Stored data entries:

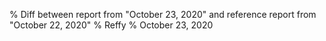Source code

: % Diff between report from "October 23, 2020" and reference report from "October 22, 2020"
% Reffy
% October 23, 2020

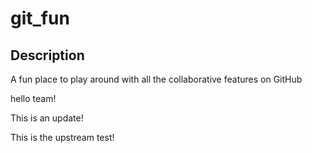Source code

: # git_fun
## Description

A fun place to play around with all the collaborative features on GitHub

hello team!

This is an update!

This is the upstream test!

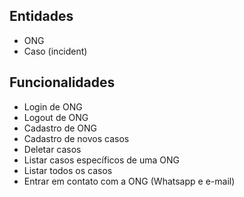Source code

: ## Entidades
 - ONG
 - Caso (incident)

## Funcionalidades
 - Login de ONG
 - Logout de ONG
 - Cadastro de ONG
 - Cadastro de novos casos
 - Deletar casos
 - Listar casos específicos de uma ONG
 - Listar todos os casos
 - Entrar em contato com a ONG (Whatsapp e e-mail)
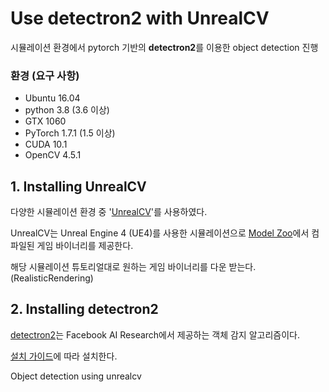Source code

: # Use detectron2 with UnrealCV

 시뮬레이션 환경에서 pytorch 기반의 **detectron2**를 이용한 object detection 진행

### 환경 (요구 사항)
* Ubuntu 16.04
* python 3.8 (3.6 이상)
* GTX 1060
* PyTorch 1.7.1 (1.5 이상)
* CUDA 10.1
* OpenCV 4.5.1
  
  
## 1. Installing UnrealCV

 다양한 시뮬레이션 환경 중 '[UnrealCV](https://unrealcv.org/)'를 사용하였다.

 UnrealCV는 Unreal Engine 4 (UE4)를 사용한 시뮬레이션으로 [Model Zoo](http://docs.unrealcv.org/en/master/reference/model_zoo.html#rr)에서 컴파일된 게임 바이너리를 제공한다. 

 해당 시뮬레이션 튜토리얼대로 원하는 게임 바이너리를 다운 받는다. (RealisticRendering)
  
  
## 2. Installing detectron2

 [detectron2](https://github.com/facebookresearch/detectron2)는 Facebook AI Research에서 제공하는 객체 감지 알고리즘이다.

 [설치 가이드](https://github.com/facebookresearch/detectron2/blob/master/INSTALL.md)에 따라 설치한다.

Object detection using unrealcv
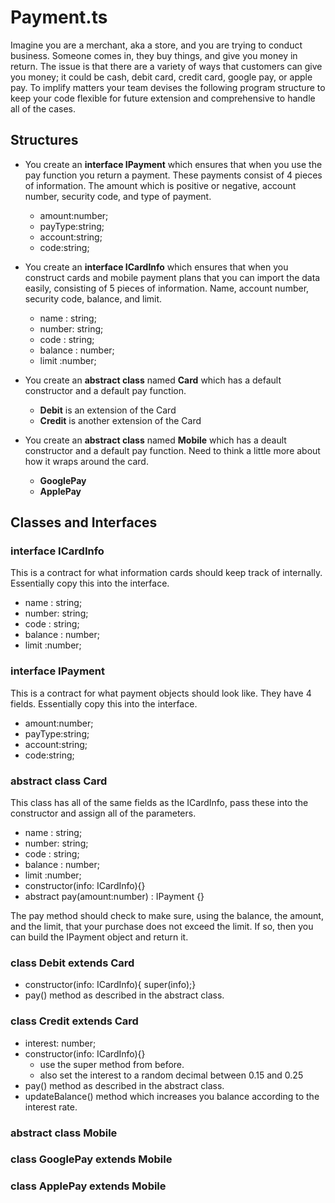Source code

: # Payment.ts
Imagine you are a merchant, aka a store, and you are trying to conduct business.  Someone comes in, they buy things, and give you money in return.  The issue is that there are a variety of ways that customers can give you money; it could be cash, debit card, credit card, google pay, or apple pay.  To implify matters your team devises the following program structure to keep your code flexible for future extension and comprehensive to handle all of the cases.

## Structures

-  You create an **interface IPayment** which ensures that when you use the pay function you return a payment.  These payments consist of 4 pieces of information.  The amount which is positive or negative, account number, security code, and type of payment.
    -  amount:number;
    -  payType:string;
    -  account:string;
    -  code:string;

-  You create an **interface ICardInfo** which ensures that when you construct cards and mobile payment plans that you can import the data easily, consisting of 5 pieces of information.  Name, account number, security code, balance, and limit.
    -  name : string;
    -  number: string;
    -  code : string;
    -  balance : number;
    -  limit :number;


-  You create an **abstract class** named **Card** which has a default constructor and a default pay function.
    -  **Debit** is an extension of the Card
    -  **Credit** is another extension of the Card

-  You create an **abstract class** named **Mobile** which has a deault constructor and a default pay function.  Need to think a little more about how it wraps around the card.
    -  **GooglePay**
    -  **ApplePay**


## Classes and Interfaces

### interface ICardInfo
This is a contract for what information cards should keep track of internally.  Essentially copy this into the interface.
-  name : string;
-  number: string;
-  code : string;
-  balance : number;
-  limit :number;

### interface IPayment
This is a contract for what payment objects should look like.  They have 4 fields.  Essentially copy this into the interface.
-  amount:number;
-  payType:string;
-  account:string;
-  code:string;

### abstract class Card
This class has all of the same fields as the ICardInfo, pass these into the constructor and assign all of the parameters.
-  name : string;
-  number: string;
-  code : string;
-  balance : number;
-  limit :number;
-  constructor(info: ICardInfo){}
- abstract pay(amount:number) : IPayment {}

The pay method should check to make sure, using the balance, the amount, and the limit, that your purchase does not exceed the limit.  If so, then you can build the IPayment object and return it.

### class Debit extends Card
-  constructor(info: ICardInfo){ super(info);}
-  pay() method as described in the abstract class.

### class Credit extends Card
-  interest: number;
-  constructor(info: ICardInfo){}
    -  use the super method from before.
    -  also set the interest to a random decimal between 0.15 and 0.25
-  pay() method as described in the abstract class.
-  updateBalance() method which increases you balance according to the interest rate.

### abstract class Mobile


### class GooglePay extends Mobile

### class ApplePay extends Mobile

_Task requirements:_ From the opening line of the entries above to the line containing "A fun place", please transcribe each line exactly, skipping every picture.

_Solution:_
Source code

: % Diff between report from "October 23, 2020" and reference report from "October 22, 2020"
% Reffy
% October 23, 2020

Source code

: # git_fun
## Description

A fun place to play around with all the collaborative features on GitHub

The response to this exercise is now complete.